Give the lines below again exactly, starting with the line that holds "1. **Go to the EC2 Dashboard**" and going on through the line that holds "- In the security".
--- START ---
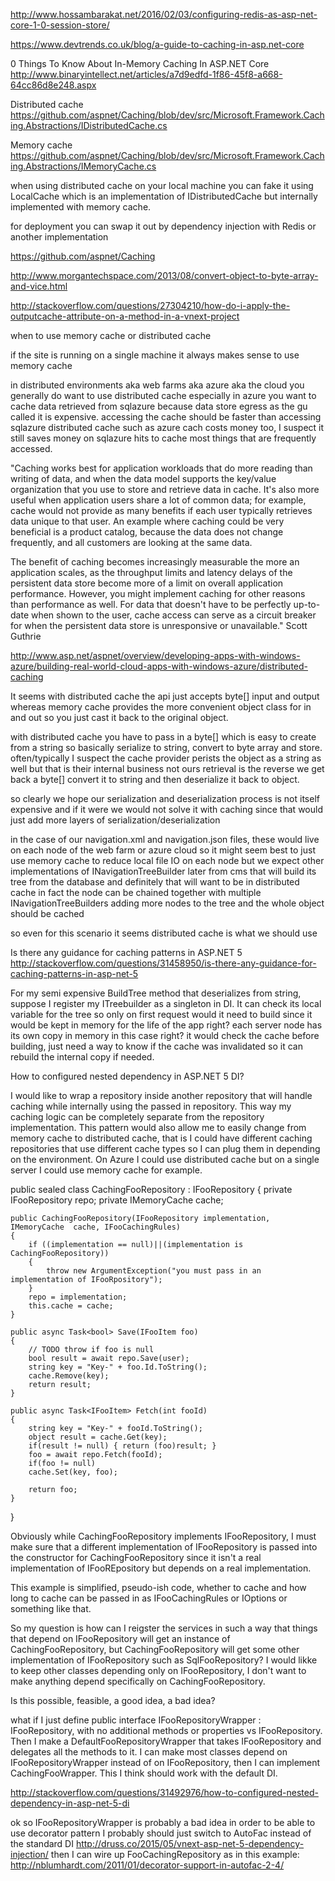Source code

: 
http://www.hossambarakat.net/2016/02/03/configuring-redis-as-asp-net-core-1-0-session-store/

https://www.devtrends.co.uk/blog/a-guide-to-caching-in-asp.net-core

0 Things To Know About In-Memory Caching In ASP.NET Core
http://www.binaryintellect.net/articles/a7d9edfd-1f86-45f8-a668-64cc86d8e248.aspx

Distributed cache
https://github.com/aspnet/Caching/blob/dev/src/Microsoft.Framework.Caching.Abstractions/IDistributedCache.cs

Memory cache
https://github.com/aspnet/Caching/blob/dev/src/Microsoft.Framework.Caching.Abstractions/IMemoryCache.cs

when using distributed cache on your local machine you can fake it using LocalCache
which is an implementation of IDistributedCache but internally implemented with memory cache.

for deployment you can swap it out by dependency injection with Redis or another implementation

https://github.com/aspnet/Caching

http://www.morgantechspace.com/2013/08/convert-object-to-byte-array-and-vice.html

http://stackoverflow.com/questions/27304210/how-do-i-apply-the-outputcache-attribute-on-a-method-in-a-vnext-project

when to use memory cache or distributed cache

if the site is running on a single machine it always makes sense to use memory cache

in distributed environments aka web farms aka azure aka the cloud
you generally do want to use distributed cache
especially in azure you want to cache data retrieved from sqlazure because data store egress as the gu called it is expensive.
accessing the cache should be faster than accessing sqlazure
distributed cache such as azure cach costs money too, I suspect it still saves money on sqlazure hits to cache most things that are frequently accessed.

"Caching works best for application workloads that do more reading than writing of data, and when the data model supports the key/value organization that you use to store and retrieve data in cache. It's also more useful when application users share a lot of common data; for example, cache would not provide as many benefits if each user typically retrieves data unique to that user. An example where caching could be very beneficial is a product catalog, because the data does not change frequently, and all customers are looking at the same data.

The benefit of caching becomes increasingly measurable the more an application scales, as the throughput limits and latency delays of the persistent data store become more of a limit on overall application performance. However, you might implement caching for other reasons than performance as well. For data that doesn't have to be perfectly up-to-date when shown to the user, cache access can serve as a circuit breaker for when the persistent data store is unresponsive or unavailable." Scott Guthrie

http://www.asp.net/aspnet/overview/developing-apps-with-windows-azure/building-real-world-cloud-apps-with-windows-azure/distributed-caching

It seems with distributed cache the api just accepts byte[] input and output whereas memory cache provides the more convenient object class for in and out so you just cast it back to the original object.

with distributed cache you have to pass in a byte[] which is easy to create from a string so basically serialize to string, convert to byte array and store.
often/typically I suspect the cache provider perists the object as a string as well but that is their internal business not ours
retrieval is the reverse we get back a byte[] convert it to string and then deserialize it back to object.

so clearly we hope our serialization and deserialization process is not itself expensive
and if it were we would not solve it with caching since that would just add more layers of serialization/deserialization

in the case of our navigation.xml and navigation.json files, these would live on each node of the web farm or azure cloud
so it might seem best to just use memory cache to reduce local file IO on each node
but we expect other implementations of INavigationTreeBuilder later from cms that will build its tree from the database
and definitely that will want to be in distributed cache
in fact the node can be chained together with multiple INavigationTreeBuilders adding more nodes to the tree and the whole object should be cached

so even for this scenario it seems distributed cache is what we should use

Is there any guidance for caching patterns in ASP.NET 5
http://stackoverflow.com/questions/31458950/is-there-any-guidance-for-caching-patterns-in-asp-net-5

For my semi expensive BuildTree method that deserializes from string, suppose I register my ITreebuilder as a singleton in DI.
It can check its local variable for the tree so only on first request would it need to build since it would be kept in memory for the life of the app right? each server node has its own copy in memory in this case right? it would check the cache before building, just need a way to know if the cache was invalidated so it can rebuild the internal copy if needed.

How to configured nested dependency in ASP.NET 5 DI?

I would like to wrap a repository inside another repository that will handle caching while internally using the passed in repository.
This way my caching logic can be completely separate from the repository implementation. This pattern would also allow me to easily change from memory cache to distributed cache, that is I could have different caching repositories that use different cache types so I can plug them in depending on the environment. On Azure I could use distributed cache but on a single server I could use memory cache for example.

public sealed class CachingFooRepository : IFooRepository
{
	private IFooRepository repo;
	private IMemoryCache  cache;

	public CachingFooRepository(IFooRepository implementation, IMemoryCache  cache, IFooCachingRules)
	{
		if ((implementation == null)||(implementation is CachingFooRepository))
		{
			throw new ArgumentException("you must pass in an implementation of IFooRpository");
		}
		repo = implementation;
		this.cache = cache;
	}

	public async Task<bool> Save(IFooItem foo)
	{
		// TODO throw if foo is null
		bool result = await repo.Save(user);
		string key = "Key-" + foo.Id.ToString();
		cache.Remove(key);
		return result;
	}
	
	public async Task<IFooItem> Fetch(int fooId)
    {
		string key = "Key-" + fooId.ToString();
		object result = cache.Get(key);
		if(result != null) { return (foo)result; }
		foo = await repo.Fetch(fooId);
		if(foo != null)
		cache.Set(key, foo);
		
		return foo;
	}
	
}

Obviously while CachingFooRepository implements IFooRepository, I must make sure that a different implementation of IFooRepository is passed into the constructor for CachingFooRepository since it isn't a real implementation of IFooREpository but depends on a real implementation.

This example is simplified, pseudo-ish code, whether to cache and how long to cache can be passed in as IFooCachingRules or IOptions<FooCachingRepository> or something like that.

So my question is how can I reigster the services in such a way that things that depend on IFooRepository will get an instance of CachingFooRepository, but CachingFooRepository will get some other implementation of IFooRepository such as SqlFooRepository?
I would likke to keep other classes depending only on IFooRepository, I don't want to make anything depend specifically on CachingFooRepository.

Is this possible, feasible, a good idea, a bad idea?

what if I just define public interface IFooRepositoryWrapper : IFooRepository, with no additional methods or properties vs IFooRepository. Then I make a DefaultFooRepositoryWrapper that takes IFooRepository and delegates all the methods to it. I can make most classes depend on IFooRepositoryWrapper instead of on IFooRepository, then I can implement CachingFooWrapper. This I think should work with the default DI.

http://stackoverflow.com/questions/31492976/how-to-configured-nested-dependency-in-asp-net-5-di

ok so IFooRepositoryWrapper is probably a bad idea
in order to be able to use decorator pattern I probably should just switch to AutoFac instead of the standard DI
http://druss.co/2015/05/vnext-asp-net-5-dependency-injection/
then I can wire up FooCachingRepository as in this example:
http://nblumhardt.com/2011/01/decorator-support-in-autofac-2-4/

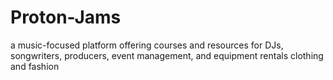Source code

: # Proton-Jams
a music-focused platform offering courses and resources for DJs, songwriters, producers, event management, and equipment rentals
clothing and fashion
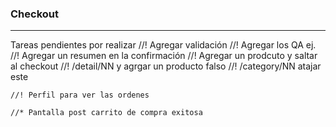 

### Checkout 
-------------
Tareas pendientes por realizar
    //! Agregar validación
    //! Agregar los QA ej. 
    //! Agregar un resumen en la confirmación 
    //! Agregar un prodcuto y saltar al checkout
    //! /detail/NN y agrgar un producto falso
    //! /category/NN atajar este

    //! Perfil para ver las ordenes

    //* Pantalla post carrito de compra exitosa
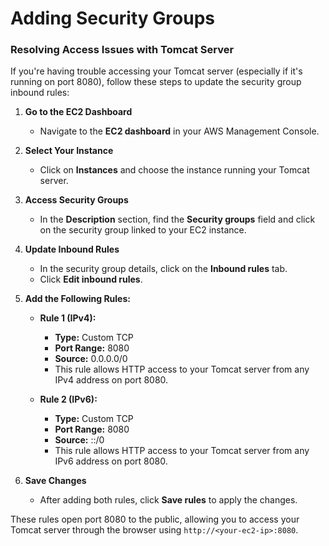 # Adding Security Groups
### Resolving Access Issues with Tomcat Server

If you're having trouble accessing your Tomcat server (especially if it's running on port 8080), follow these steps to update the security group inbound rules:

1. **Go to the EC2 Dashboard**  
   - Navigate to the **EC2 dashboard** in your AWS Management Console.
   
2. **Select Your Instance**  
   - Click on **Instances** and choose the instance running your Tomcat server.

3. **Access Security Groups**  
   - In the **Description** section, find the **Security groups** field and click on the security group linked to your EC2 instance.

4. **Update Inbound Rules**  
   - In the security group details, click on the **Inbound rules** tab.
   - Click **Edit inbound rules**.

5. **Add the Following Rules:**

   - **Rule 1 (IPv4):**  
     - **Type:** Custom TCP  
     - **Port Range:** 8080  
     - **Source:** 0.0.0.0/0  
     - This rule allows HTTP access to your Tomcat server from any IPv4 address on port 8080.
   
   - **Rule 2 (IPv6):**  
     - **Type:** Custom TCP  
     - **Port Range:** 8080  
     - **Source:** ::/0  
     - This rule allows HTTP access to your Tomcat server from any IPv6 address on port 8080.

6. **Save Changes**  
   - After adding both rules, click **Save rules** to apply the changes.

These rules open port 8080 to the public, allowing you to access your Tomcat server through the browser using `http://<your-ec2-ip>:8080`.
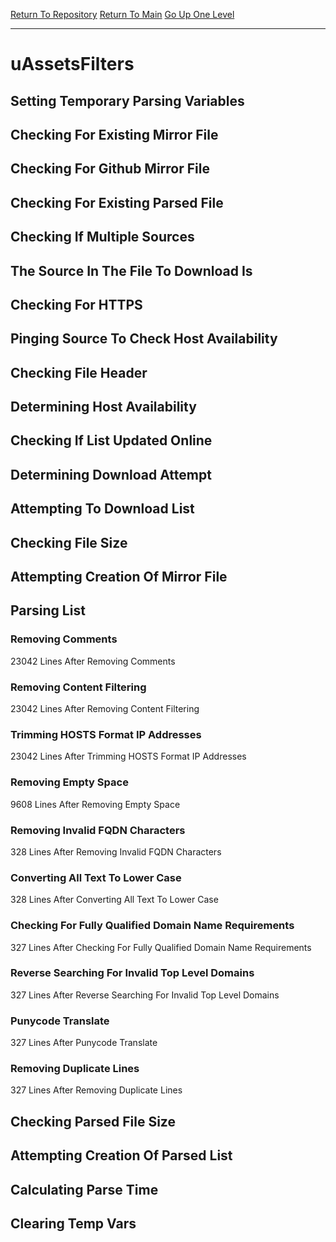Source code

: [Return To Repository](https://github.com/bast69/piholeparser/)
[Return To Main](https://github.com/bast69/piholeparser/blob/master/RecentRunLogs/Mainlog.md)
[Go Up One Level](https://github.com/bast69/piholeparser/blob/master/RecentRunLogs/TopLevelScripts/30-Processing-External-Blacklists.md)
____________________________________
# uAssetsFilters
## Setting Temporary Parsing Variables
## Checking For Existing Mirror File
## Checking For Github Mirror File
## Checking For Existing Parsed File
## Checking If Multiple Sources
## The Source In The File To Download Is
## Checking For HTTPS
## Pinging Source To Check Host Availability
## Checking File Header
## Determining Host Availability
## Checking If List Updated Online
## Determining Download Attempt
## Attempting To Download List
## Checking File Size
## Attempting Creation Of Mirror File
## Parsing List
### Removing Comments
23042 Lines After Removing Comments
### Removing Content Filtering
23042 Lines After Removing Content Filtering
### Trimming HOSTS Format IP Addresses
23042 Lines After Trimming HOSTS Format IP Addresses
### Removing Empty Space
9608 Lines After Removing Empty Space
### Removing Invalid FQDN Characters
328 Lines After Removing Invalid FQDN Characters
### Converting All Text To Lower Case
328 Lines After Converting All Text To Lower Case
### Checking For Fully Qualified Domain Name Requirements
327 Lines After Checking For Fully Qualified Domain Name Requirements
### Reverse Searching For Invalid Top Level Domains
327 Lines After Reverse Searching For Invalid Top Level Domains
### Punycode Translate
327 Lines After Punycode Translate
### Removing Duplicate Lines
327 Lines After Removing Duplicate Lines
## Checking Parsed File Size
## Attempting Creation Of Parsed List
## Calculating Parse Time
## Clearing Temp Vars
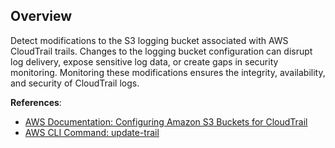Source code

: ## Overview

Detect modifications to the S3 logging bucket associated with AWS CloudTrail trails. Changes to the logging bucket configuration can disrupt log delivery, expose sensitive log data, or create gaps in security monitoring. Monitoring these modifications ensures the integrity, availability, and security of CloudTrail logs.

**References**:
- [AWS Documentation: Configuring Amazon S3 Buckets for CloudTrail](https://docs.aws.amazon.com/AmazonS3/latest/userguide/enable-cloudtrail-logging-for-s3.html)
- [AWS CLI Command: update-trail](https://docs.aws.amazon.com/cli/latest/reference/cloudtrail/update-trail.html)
--- END ---
TASK OUTPUT:
1. **Go to the EC2 Dashboard**  
   - Navigate to the **EC2 dashboard** in your AWS Management Console.
   
2. **Select Your Instance**  
   - Click on **Instances** and choose the instance running your Tomcat server.

3. **Access Security Groups**  
   - In the **Description** section, find the **Security groups** field and click on the security group linked to your EC2 instance.

4. **Update Inbound Rules**  
   - In the security group details, click on the **Inbound rules** tab.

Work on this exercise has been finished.